An emergency team of social workers, psychologists and other mental health professionals headed to the area to help residents of Gaza border towns.
The Welfare Ministry provided emergency services, and sought to ensure constant contact with area residents, with an emphasis on those with special needs.
In addition, a treatment center for victims of shock in Netivot was staffed with social workers and psychologists to provide mental health first aid.
“I support the residents in the area of the conflict,” Welfare Minister Chaim Katz said. “Professionals in my ministry are working in the field to try to relieve the tension and the anxiety, and are giving maximum aid to the residents of the south.”
In the past three years, the Welfare Ministry has budgeted NIS 50 million to Sderot and Gaza border towns to build and reinforce welfare services in the area, including psychological treatment for children, care for young people traumatized by the security situation, aid for the elderly and special-needs populations, and more.
The Finance Ministry’s fund that is designed to compensate for property damage began surveying rocket-struck southern towns on Monday. Sixteen fam
ilies were evacuated from their homes, some were put up in hotels.
In addition, the Finance Ministry plans to propose regulations that would compensate parents who missed days of work because of school closures, and for tourism-related business owners and beekeepers for loss of income. The compensation will cover damages incurred from the beginning of May until the end of the fiscal year.
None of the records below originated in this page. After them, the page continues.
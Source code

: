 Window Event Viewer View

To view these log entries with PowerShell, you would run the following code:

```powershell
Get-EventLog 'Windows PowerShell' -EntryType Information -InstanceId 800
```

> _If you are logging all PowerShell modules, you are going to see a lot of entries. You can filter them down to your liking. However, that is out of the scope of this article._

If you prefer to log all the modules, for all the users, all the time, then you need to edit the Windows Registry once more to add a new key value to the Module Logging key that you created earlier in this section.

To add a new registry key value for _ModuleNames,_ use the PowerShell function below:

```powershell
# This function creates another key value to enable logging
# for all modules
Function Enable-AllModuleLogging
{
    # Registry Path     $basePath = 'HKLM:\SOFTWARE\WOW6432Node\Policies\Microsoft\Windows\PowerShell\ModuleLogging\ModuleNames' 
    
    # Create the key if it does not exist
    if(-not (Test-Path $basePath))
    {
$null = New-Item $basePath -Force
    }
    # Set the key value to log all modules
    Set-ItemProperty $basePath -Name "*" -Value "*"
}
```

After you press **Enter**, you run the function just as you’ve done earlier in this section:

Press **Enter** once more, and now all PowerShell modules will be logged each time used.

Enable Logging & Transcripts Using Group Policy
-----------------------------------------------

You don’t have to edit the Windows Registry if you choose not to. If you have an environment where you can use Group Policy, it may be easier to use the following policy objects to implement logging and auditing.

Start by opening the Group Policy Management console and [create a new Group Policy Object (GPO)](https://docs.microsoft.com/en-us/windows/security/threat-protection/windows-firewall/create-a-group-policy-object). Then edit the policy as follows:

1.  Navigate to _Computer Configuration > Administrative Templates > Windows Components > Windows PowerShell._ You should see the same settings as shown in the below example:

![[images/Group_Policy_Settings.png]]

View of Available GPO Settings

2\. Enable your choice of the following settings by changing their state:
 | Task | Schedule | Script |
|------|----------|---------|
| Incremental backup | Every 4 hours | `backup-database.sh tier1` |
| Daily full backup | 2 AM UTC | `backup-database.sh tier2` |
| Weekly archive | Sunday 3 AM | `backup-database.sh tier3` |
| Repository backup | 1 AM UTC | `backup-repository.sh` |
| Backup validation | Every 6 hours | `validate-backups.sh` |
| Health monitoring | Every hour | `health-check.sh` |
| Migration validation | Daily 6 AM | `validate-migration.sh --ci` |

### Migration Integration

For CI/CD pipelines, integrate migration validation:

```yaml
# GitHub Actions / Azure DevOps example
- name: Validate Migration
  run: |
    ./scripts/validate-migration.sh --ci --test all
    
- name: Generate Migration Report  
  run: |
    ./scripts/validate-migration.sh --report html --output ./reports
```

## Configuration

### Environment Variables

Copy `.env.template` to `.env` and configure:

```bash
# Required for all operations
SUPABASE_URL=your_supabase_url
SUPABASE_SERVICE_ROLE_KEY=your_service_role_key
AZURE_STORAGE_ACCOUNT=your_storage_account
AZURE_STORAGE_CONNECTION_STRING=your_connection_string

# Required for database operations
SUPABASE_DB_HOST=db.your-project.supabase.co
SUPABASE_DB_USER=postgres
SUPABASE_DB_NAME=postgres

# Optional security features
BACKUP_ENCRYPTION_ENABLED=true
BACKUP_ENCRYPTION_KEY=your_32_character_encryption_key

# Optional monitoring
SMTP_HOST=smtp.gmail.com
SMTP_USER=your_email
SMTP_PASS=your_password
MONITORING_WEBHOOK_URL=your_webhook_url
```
The regulations are subject to approval by the Knesset Finance Committee, and the panel’s head, Chairman Moshe Gafni (United Torah Judaism) said he “will try, as always to move the compensation process as quickly as possible for people whose homes were damaged, and will generally work hard on whatever is connected to the Finance Committee to solve this matter as quickly as possible.”
Gafni also sent condolences to the families of those killed and prayed that the round of fighting would end as soon possible with few casualties.
Knesset Economics Committee Chairman Eitan Cabel (Zionist Union) called on the government to declare an economic emergency, an idea proposed by Zionist Union MK Eitan Broshi.
“The public does not see it, but every definition and every sentence has monetary significance, and we need to help the residents of the south,” Cabel said. The security situation has severely damaged businesses in the south, including agriculture, tourism, small businesses and others, he added.